Illustration: Peter C.Espina/GT
The US is the only industrialized nation that taxes its expatriates for income that is earned outside of its own borders. Although the US argues that this is a tool to prevent wealthy Americans from disguising their assets by hiding them in foreign tax havens, it has harmed a wide range of US expatriates, many of whom are now choosing to renounce their US citizenship in order to avoid ruinous penalties imposed by the Internal Revenue Service (IRS).
Two issues have led to a rise in this number. The first is that the current US tax system forces individuals who are already paying taxes in their nation of residence to also pay US taxes for services they will never take advantage of. For middle-class expatriates, such "double taxation" may very well be impossible to endure.
This is especially onerous for individuals who are "accidental citizens" such as children born in the US who have nonetheless spent most or all of their lives outside the US. Yet according to the IRS, they have the same reporting and taxation requirements as any other US citizen.
However, what has brought this situation to a head for many US expatriates is the Foreign Account Tax Compliance Act (FATCA), described by The Economist as legislation that involves a degree of "extraterritoriality stunning even by Washington's standards."
FATCA demands that foreign banks comply with its record-keeping provisions or face a ruinous 30 percent withholding tax. These provisions demand that foreign financial institutions report all assets and income from US citizens, even if those citizens hold dual citizenship and permanently reside in another nation.
The consequences have been nothing short of devastating for many US expatriates. In addition to facing onerous taxes, many banks have decided to cease providing services to US expatriates rather than risk the penalties that FATCA can impose on non-compliant financial institutions. This can leave a long-term resident isolated from his or her home's financial institutions, destroying the expatriate's ability to take out loans, run small businesses or build up a retirement account.
It can even harm familial relationships as the expatriate's spouse and family may find themselves caught up in the law of a nation that they are neither citizens nor residents of.
While many nations have agreed to cooperate with the US in carrying out FATCA, these agreements are reluctant and mainly spurred by US threats of economic retaliation against domestic banks. The hostility this has given rise to should not be underestimated.
Most disturbingly, FATCA is unlikely to be effective against the tax-dodgers it was supposedly targeted against. Wealthy individuals and corporations have a vast array of tools that they can use to protect their income from taxation. The individuals harmed by FATCA are most commonly middle-class expatriates, far from the hysterical images of magnates sipping wine on some Caribbean tax haven promoted by the US media.
Expatriates provide a vital service to their home nation, one that cannot be easily translated into a monetary value. An expatriate is an unofficial ambassador from the US to those he or she encounters.
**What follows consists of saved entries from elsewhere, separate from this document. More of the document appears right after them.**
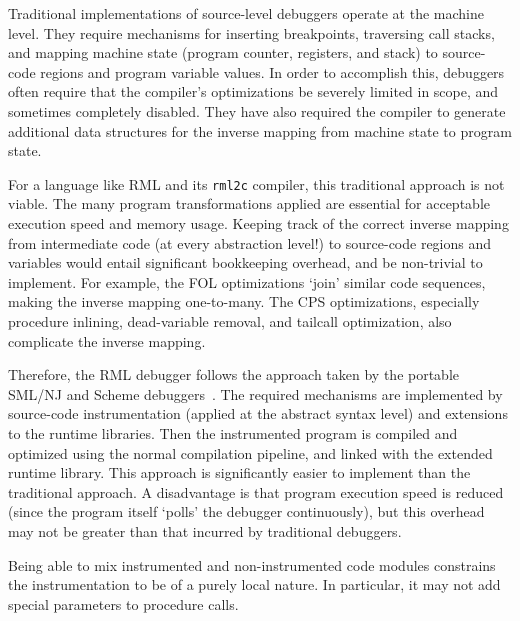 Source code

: \documentclass[12pt,a4paper]{article}
\begin{document}
Traditional implementations of source-level debuggers operate
at the machine level. They require mechanisms for inserting
breakpoints, traversing call stacks, and mapping machine state
(program counter, registers, and stack) to source-code regions
and program variable values.
In order to accomplish this, debuggers often require that
the compiler's optimizations be severely limited in scope,
and sometimes completely disabled.
They have also required the compiler to generate additional
data structures for the inverse mapping from machine state to program state.

For a language like RML and its \texttt{rml2c} compiler, this
traditional approach is not viable.
The many program transformations applied are essential for
acceptable execution speed and memory usage.
Keeping track of the correct inverse mapping from intermediate
code (at every abstraction level!) to source-code regions and variables
would entail significant bookkeeping overhead, and be non-trivial
to implement.
For example, the FOL optimizations `join' similar code sequences,
making the inverse mapping one-to-many.
The CPS optimizations, especially procedure inlining, dead-variable
removal, and tailcall optimization, also complicate the inverse mapping.

Therefore, the RML debugger follows the approach taken by the portable
SML/NJ and Scheme debuggers~\cite{TolmachA95,Tolmach92,Kellomaki93}.
The required mechanisms are implemented by source-code instrumentation
(applied at the abstract syntax level) and extensions to the
runtime libraries. Then the instrumented program is compiled
and optimized using the normal compilation pipeline, and linked
with the extended runtime library.
This approach is significantly easier to implement than the
traditional approach. A disadvantage is that program execution speed
is reduced (since the program itself `polls' the debugger continuously),
but this overhead may not be greater than that incurred by
traditional debuggers.

Being able to mix instrumented and non-instrumented code modules
constrains the instrumentation to be of a purely local nature.
In particular, it may not add special parameters to procedure calls.
%
\end{document}
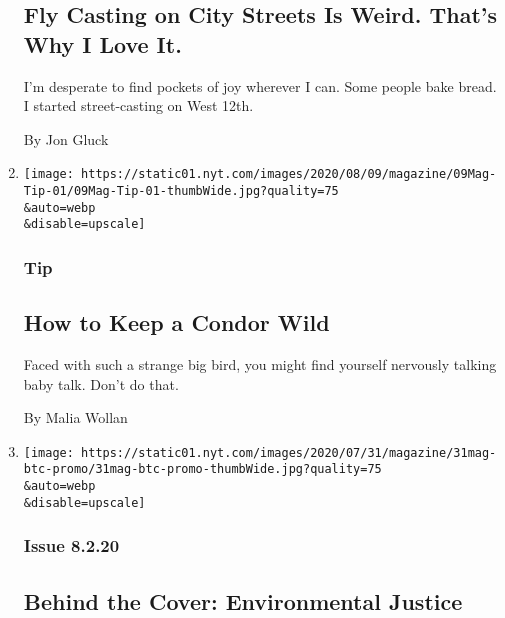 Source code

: \begin{enumerate}
  \hypertarget{fly-casting-on-city-streets-is-weird-thats-why-i-love-it}{%
  \subsection{Fly Casting on City Streets Is Weird. That's Why I Love
  It.}\label{fly-casting-on-city-streets-is-weird-thats-why-i-love-it}}

  I'm desperate to find pockets of joy wherever I can. Some people bake
  bread. I started street-casting on West 12th.

  By Jon Gluck
\item
  \href{/2020/08/04/magazine/condors-yurok-tribe.html}{}

  \texttt{[image: https://static01.nyt.com/images/2020/08/09/magazine/09Mag-Tip-01/09Mag-Tip-01-thumbWide.jpg?quality=75\\\&auto=webp\\\&disable=upscale]}

  \hypertarget{tip-}{%
  \subsubsection{Tip }\label{tip-}}

  \hypertarget{how-to-keep-a-condor-wild}{%
  \subsection{How to Keep a Condor
  Wild}\label{how-to-keep-a-condor-wild}}

  Faced with such a strange big bird, you might find yourself nervously
  talking baby talk. Don't do that.

  By Malia Wollan
\item
  \href{/2020/07/31/magazine/behind-the-cover-environmental-justice.html}{}

  \texttt{[image: https://static01.nyt.com/images/2020/07/31/magazine/31mag-btc-promo/31mag-btc-promo-thumbWide.jpg?quality=75\\\&auto=webp\\\&disable=upscale]}

  \hypertarget{issue-8220}{%
  \subsubsection{Issue 8.2.20}\label{issue-8220}}

  \hypertarget{behind-the-cover-environmental-justice}{%
  \subsection{Behind the Cover: Environmental
  Justice}\label{behind-the-cover-environmental-justice}}


\end{enumerate}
Equally, an expatriate who has been forced to renounce his or her citizenship due to the actions of a rapacious government will still be an ambassador, but one presenting a far different message to his or her neighbors.
By harming expatriates' ability to establish small businesses or to put down roots in a foreign nation, FATCA harms both individual Americans and the larger interests of the US. In fact, FATCA is likely to cost the US more than it will ever gain, in both implementation costs and the permanent loss of the good will and assistance of the US expatriate community.
Citizenship-based taxation is an unjust and counterproductive policy. One merely has to ask what the US government's reaction would be if the UK or China demanded such unlimited access to US banking institutions in order to try to tax their citizens living in the US to understand just how obnoxious this policy is. Expatriates should only be liable for any income they have generated in the US, rather than income or assets in their current nation of residence.
In part, US anger at perceived British tax abuses sparked the Revolutionary War. It is ironic that similar anger at the unjust nature of FATCA is driving expatriate Americans away from the US.